SDG&E violated SOC 4 when it self-scheduled a resource that resulted in a deficit …. Instead of submitting the resource as an ancillary service, as SDG&E intended, it self-scheduled the resource to run as energy. Self-scheduled resources are price-taker bids, which means that the resources are paid the energy’s spot price. The resulting spot price was lower than the cost of running the resource. SDG&E could have avoided the deficit if the resource was scheduled at its minimum incremental bid price. SDG&E’s 2015 ERRA workpapers included the deficit, remaining as a ratepayer cost rather than being excluded from the ERRA balancing account.[4]

SDG&E contends this single inadvertent error does not establish a lack of prudence and a consequent violation of SOC 4. SDG&E claims it self-reported the error in its direct testimony “providing up-front transparency and candor to the Commission about the existence and nature of the error.”[5]

We agree with SDG&E that SOC 4 does not require perfection. SDG&E by its testimony has established that overall it prudently administers and manages its contracts and resources. SDG&E’s focus on its overall conduct however, fails to establish SDG&E acted prudently when it committed the self-scheduling error. SDG&E has failed to establish the self-scheduling error comports with what a “reasonable manager of sufficient education, training, experience, and skills using the tools and knowledge at his or her disposal would do when faced with a need to make a decision and act.” SDG&E argues against the Commission finding a violation based on its “self-reporting,” “transparency,” and “candor” in reporting the error. Although the error is reported in SDG&E’s June 1, 2016 testimony of Joseph Pasquito, the error was neither identified nor explained in either Mr. Pasquito’s opening or rebuttal testimony. SDG&E has not explained why or how the error occurred except to argue it was a mistake and inadvertent. We acknowledge SDG&E’s assertion that it “has implemented on its own initiative corrective actions to prevent such errors from recurring.”[6] Although corrective action is commendable, it does not support a finding that SDG&E acted prudently before it implemented the corrective action. We do not impose strict liability on SDG&E for any error which may occur. Rather, we base our finding in this instance on SDG&E’s failure to meet its burden to establish that this specific self-scheduling error was not a violation of SOC 4. Therefore, we disallow as a ratepayer cost recoverable from the ERRA balancing account the deficit due to SDG&E’s self-scheduling error of the Orange Grove Unit.[7]

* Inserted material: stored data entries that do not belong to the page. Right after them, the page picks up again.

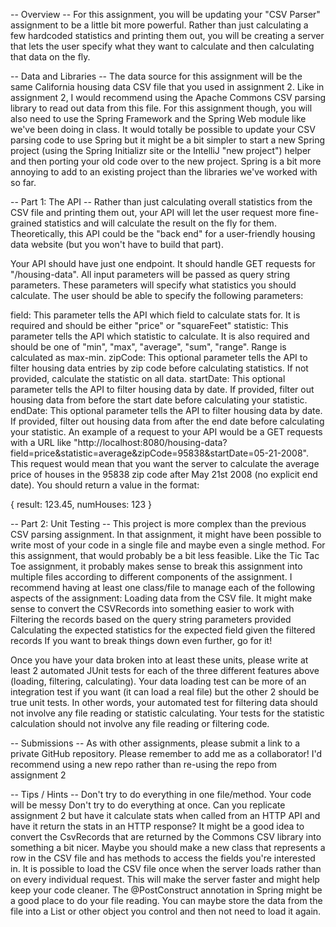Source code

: -- Overview --
For this assignment, you will be updating your "CSV Parser" assignment to be a little bit more powerful. Rather than just calculating a few hardcoded statistics and printing them out, you will be creating a server that lets the user specify what they want to calculate and then calculating that data on the fly.

-- Data and Libraries --
The data source for this assignment will be the same California housing data CSV file that you used in assignment 2. Like in assignment 2, I would recommend using the Apache Commons CSV parsing library to read out data from this file. For this assignment though, you will also need to use the Spring Framework and the Spring Web module like we've been doing in class. It would totally be possible to update your CSV parsing code to use Spring but it might be a bit simpler to start a new Spring project (using the Spring Initializr site or the IntelliJ "new project") helper and then porting your old code over to the new project. Spring is a bit more annoying to add to an existing project than the libraries we've worked with so far.

-- Part 1: The API -- 
Rather than just calculating overall statistics from the CSV file and printing them out, your API will let the user request more fine-grained statistics and will calculate the result on the fly for them. Theoretically, this API could be the "back end" for a user-friendly housing data website (but you won't have to build that part).

Your API should have just one endpoint. It should handle GET requests for "/housing-data". All input parameters will be passed as query string parameters. These parameters will specify what statistics you should calculate. The user should be able to specify the following parameters:

  field: This parameter tells the API which field to calculate stats for. It is required and should be either "price" or "squareFeet"
  statistic: This parameter tells the API which statistic to calculate. It is also required and should be one of "min", "max", "average", "sum", "range". Range is calculated as max-min.
  zipCode: This optional parameter tells the API to filter housing data entries by zip code before calculating statistics. If not provided, calculate the statistic on all data.
  startDate: This optional parameter tells the API to filter housing data by date. If provided, filter out housing data from before the start date before calculating your statistic.
  endDate: This optional parameter tells the API to filter housing data by date. If provided, filter out housing data from after the end date before calculating your statistic.
An example of a request to your API would be a GET requests with a URL like "http://localhost:8080/housing-data?field=price&statistic=average&zipCode=95838&startDate=05-21-2008". This request would mean that you want the server to calculate the average price of houses in the 95838 zip code after May 21st 2008 (no explicit end date). You should return a value in the format:

{
  result: 123.45,
  numHouses: 123
}

-- Part 2: Unit Testing --
This project is more complex than the previous CSV parsing assignment. In that assignment, it might have been possible to write most of your code in a single file and maybe even a single method. For this assignment, that would probably be a bit less feasible. Like the Tic Tac Toe assignment, it probably makes sense to break this assignment into multiple files according to different components of the assignment. I recommend having at least one class/file to manage each of the following aspects of the assignment:
Loading data from the CSV file. It might make sense to convert the CSVRecords into something easier to work with
Filtering the records based on the query string parameters provided
Calculating the expected statistics for the expected field given the filtered records
If you want to break things down even further, go for it!

Once you have your data broken into at least these units, please write at least 2 automated JUnit tests for each of the three different features above (loading, filtering, calculating). Your data loading test can be more of an integration test if you want (it can load a real file) but the other 2 should be true unit tests. In other words, your automated test for filtering data should not involve any file reading or statistic calculating. Your tests for the statistic calculation should not involve any file reading or filtering code.

-- Submissions --
As with other assignments, please submit a link to a private GitHub repository. Please remember to add me as a collaborator! I'd recommend using a new repo rather than re-using the repo from assignment 2

-- Tips / Hints --
Don't try to do everything in one file/method. Your code will be messy
Don't try to do everything at once. Can you replicate assignment 2 but have it calculate stats when called from an HTTP API and have it return the stats in an HTTP response?
It might be a good idea to convert the CsvRecords that are returned by the Commons CSV library into something a bit nicer. Maybe you should make a new class that represents a row in the CSV file and has methods to access the fields you're interested in.
It is possible to load the CSV file once when the server loads rather than on every individual request. This will make the server faster and might help keep your code cleaner. The @PostConstruct annotation in Spring might be a good place to do your file reading. You can maybe store the data from the file into a List or other object you control and then not need to load it again.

3.2.3.  Approval of Contract Administration

Excepting the self-scheduling error discussed above, ORA does not object to SDG&E’s contract administration activities for the Record Year 2015. ThereforeFollowing our review of SDG&E’s testimony, the Commission approves SDG&E’s contract administration for the Record Year 2015, excepting the disallowance for SDG&E’s self-scheduling error of the Orange Grove Unit.

3.3.  Utility-Owned Generation and Facilities Under Contract

SDG&E’s application and testimony establishes, and the Commission finds, that SDG&E has adequately demonstrated that during 2015 SDG&E prudently administered and dispatched its utility owned generation resources and portfolio of contracts (excepting as discussed in section 3.2.2.), including Miramar, Palomar, Desert Star, Cuyamaca, allocated California Department of Water Resources contracts, power purchase agreements, QFs, non-QF resources, and renewable energy resources, in compliance with SDG&E’s Commission approved procurement plan.